|Born||11 August 1914
Bath, South Carolina
|Died||29 October 1971
Greenville, North Carolina
|Cause of death||Air crash|
|Known for||Aerobatic flight|
Howard learned to fly in 1930 before the age of 16 by working as a lineboy for Hawthorne Flying Services in Augusta, Georgia. Shortly thereafter he purchased the struggling company and flew DC-2s for Delta Air Lines and Eastern Airlines in order to support Hawthorne. He became the youngest pilot to receive an Airline Transport Rating before the regulations increased the age limit to 21.
During the Second World War, he operated a primary flight training school for the United States Army Air Forces at Orangeburg, South Carolina. Over 6000 pilots, including 2000 French Air Force students, were trained at his school.

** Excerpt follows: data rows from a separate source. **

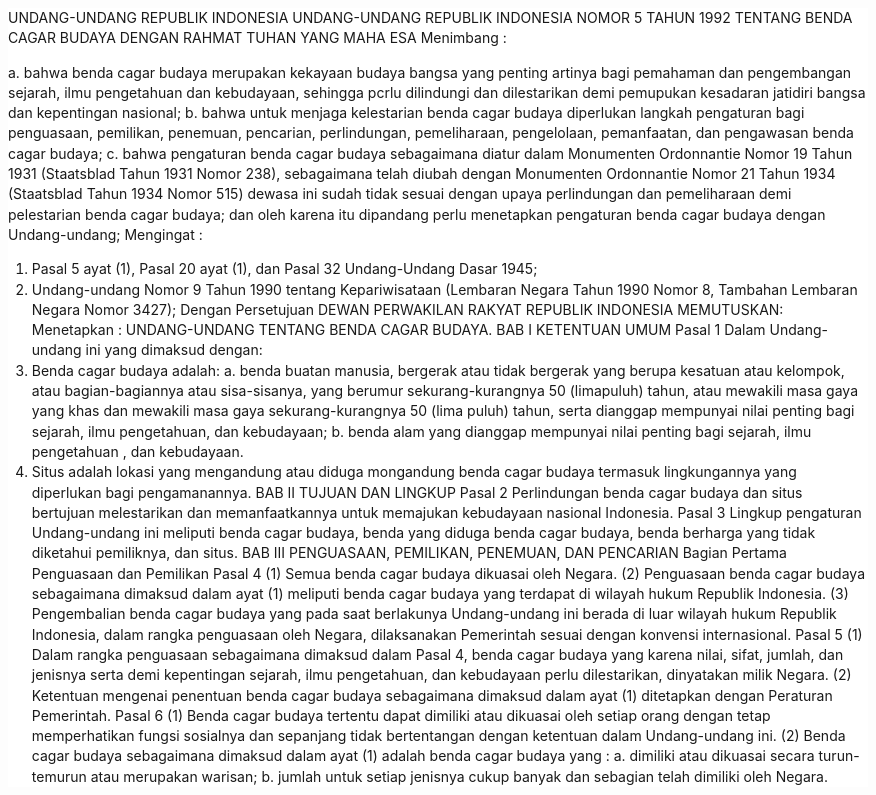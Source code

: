  UNDANG-UNDANG REPUBLIK INDONESIA UNDANG-UNDANG REPUBLIK INDONESIA NOMOR 5 TAHUN 1992 TENTANG BENDA CAGAR BUDAYA
DENGAN RAHMAT TUHAN YANG MAHA ESA
Menimbang :

a. bahwa benda cagar budaya merupakan kekayaan budaya bangsa yang penting artinya bagi pemahaman dan pengembangan sejarah, ilmu pengetahuan dan kebudayaan, sehingga pcrlu dilindungi dan dilestarikan demi pemupukan kesadaran jatidiri bangsa dan kepentingan nasional;
b. bahwa untuk menjaga kelestarian benda cagar budaya diperlukan langkah pengaturan bagi penguasaan, pemilikan, penemuan, pencarian, perlindungan, pemeliharaan, pengelolaan, pemanfaatan, dan pengawasan benda cagar budaya;
c. bahwa pengaturan benda cagar budaya sebagaimana diatur dalam Monumenten Ordonnantie Nomor 19 Tahun 1931 (Staatsblad Tahun 1931 Nomor 238), sebagaimana telah diubah dengan Monumenten Ordonnantie Nomor 21 Tahun 1934 (Staatsblad Tahun 1934 Nomor 515) dewasa ini sudah tidak sesuai dengan upaya perlindungan dan pemeliharaan demi pelestarian benda cagar budaya; dan oleh karena itu dipandang perlu menetapkan pengaturan benda cagar budaya dengan Undang-undang;
Mengingat :

1. Pasal 5 ayat (1), Pasal 20 ayat (1), dan Pasal 32 Undang-Undang Dasar 1945;
3. Undang-undang Nomor 9 Tahun 1990 tentang Kepariwisataan (Lembaran Negara Tahun 1990 Nomor 8, Tambahan Lembaran Negara Nomor 3427); Dengan Persetujuan DEWAN PERWAKILAN RAKYAT REPUBLIK INDONESIA
MEMUTUSKAN:
 Menetapkan : UNDANG-UNDANG TENTANG BENDA CAGAR BUDAYA.
BAB I KETENTUAN UMUM
Pasal 1
Dalam Undang-undang ini yang dimaksud dengan:
1. Benda cagar budaya adalah:
a. benda buatan manusia, bergerak atau tidak bergerak yang berupa kesatuan atau kelompok, atau bagian-bagiannya atau sisa-sisanya, yang berumur sekurang-kurangnya 50 (limapuluh) tahun, atau mewakili masa gaya yang khas dan mewakili masa gaya sekurang-kurangnya 50 (lima puluh) tahun, serta dianggap mempunyai nilai penting bagi sejarah, ilmu pengetahuan, dan kebudayaan;
b. benda alam yang dianggap mempunyai nilai penting bagi sejarah, ilmu pengetahuan , dan kebudayaan.
2. Situs adalah lokasi yang mengandung atau diduga mongandung benda cagar budaya termasuk lingkungannya yang diperlukan bagi pengamanannya.
BAB II TUJUAN DAN LINGKUP
Pasal 2
Perlindungan benda cagar budaya dan situs bertujuan melestarikan dan memanfaatkannya untuk memajukan kebudayaan nasional Indonesia.
Pasal 3
Lingkup pengaturan Undang-undang ini meliputi benda cagar budaya, benda yang diduga benda cagar budaya, benda berharga yang tidak diketahui pemiliknya, dan situs.
BAB III PENGUASAAN, PEMILIKAN, PENEMUAN, DAN PENCARIAN
Bagian Pertama Penguasaan dan Pemilikan
Pasal 4
(1) Semua benda cagar budaya dikuasai oleh Negara.
(2) Penguasaan benda cagar budaya sebagaimana dimaksud dalam ayat (1) meliputi benda cagar budaya yang terdapat di wilayah hukum Republik Indonesia.
(3) Pengembalian benda cagar budaya yang pada saat berlakunya Undang-undang ini berada di luar wilayah hukum Republik Indonesia, dalam rangka penguasaan oleh Negara, dilaksanakan Pemerintah sesuai dengan konvensi internasional.
Pasal 5
(1) Dalam rangka penguasaan sebagaimana dimaksud dalam Pasal 4, benda cagar budaya yang karena nilai, sifat, jumlah, dan jenisnya serta demi kepentingan sejarah, ilmu pengetahuan, dan kebudayaan perlu dilestarikan, dinyatakan milik Negara.
(2) Ketentuan mengenai penentuan benda cagar budaya sebagaimana dimaksud dalam ayat (1) ditetapkan dengan Peraturan Pemerintah.
Pasal 6
(1) Benda cagar budaya tertentu dapat dimiliki atau dikuasai oleh setiap orang dengan tetap memperhatikan fungsi sosialnya dan sepanjang tidak bertentangan dengan ketentuan dalam Undang-undang ini.
(2) Benda cagar budaya sebagaimana dimaksud dalam ayat (1) adalah benda cagar budaya yang :
a. dimiliki atau dikuasai secara turun-temurun atau merupakan warisan;
b. jumlah untuk setiap jenisnya cukup banyak dan sebagian telah dimiliki oleh Negara.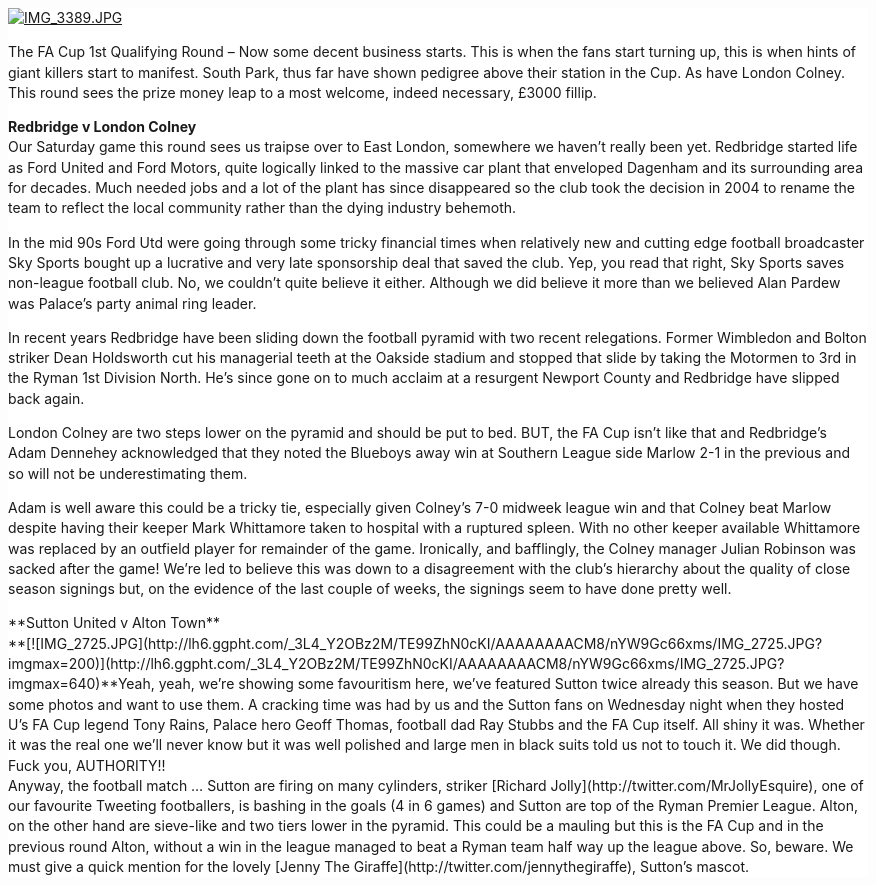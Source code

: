 [![IMG_3389.JPG](http://lh6.ggpht.com/_3L4_Y2OBz2M/TIgaRvBbcSI/AAAAAAAAChw/YeopqMjerY8/IMG_3389.JPG?imgmax=200)](http://lh6.ggpht.com/_3L4_Y2OBz2M/TIgaRvBbcSI/AAAAAAAAChw/YeopqMjerY8/IMG_3389.JPG?imgmax=640)

The FA Cup 1st Qualifying Round – Now some decent business starts. This is when the fans start turning up, this is when hints of giant killers start to manifest. South Park, thus far have shown pedigree above their station in the Cup. As have London Colney. This round sees the prize money leap to a most welcome, indeed necessary, £3000 fillip.

**Redbridge v London Colney**  
Our Saturday game this round sees us traipse over to East London, somewhere we haven’t really been yet. Redbridge started life as Ford United and Ford Motors, quite logically linked to the massive car plant that enveloped Dagenham and its surrounding area for decades. Much needed jobs and a lot of the plant has since disappeared so the club took the decision in 2004 to rename the team to reflect the local community rather than the dying industry behemoth.

In the mid 90s Ford Utd were going through some tricky financial times when relatively new and cutting edge football broadcaster Sky Sports bought up a lucrative and very late sponsorship deal that saved the club. Yep, you read that right, Sky Sports saves non-league football club. No, we couldn’t quite believe it either. Although we did believe it more than we believed Alan Pardew was Palace’s party animal ring leader.

In recent years Redbridge have been sliding down the football pyramid with two recent relegations. Former Wimbledon and Bolton striker Dean Holdsworth cut his managerial teeth at the Oakside stadium and stopped that slide by taking the Motormen to 3rd in the Ryman 1st Division North. He’s since gone on to much acclaim at a resurgent Newport County and Redbridge have slipped back again.

London Colney are two steps lower on the pyramid and should be put to bed. BUT, the FA Cup isn’t like that and Redbridge’s Adam Dennehey acknowledged that they noted the Blueboys away win at Southern League side Marlow 2-1 in the previous and so will not be underestimating them.

Adam is well aware this could be a tricky tie, especially given Colney’s 7-0 midweek league win and that Colney beat Marlow despite having their keeper Mark Whittamore taken to hospital with a ruptured spleen. With no other keeper available Whittamore was replaced by an outfield player for remainder of the game. Ironically, and bafflingly, the Colney manager Julian Robinson was sacked after the game! We’re led to believe this was down to a disagreement with the club’s hierarchy about the quality of close season signings but, on the evidence of the last couple of weeks, the signings seem to have done pretty well.

<div>**Sutton United v Alton Town**</div><div>**[![IMG_2725.JPG](http://lh6.ggpht.com/_3L4_Y2OBz2M/TE99ZhN0cKI/AAAAAAAACM8/nYW9Gc66xms/IMG_2725.JPG?imgmax=200)](http://lh6.ggpht.com/_3L4_Y2OBz2M/TE99ZhN0cKI/AAAAAAAACM8/nYW9Gc66xms/IMG_2725.JPG?imgmax=640)**Yeah, yeah, we’re showing some favouritism here, we’ve featured Sutton twice already this season. But we have some photos and want to use them. A cracking time was had by us and the Sutton fans on Wednesday night when they hosted U’s FA Cup legend Tony Rains, Palace hero Geoff Thomas, football dad Ray Stubbs and the FA Cup itself. All shiny it was. Whether it was the real one we’ll never know but it was well polished and large men in black suits told us not to touch it. We did though. Fuck you, AUTHORITY!!</div>Anyway, the football match … Sutton are firing on many cylinders, striker [Richard Jolly](http://twitter.com/MrJollyEsquire), one of our favourite Tweeting footballers, is bashing in the goals (4 in 6 games) and Sutton are top of the Ryman Premier League. Alton, on the other hand are sieve-like and two tiers lower in the pyramid. This could be a mauling but this is the FA Cup and in the previous round Alton, without a win in the league managed to beat a Ryman team half way up the league above. So, beware. We must give a quick mention for the lovely [Jenny The Giraffe](http://twitter.com/jennythegiraffe), Sutton’s mascot.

At Orangeburg, he presented and demonstrated to the Army Air Corps the concept of using Piper Cubs as forward artillery observer aircraft, which could be operated out of unimproved farm fields close to the front lines, which was adopted and used with large success throughout World War II.
The civilian Aviation Services run by Hawthorne overexpanded across North and South Carolina and were eventually consolidated into a single location on the municipal airport at Charleston, South Carolina, which he ran until his death in 1971.
A school run by his Hawthorne Aviation at Moultrie, Georgia trained approximately 10,000 pilots from 32 countries in 10 years. In addition to the Spence Air Base school in Moultrie, Hawthorne operated a number of both Air Force and Army contract schools across the Southeastern United States, notably at Fort Rucker, Alabama and Fort Campbell, Kentucky.
Howard began air show flying in 1933. In 1938, he became the first pilot to fly an outside loop in a light plane, flying a 37½ horsepower Piper Cub. He went on to win the National Lightplane Aerobatic Championships in three consecutive years from 1939 to 1941, and eventually became one of the best known air show pilots in the country. Since his primary occupation was running the many aspects of his company (Hawthorne Aviation), flying airshows became an avocation and he flew many exhibitions for charity or cost such as the show where he was killed.
On October 17, 1971, while performing at an air show in Greenville, North Carolina, he struck a tree while flying his Bücker Bü 133 Jungmeister. One wing was knocked off the airplane, and Howard was killed instantly when it struck the ground.
His red and white checkered biplane, rebuilt after the crash to non-flying condition, is now in the National Air and Space Museum of the Smithsonian Institution. A Bücker Bü 133C Jungmeister, marked as his aircraft is also displayed at the Virginia Aviation Museum at Richmond International Airport, Virginia.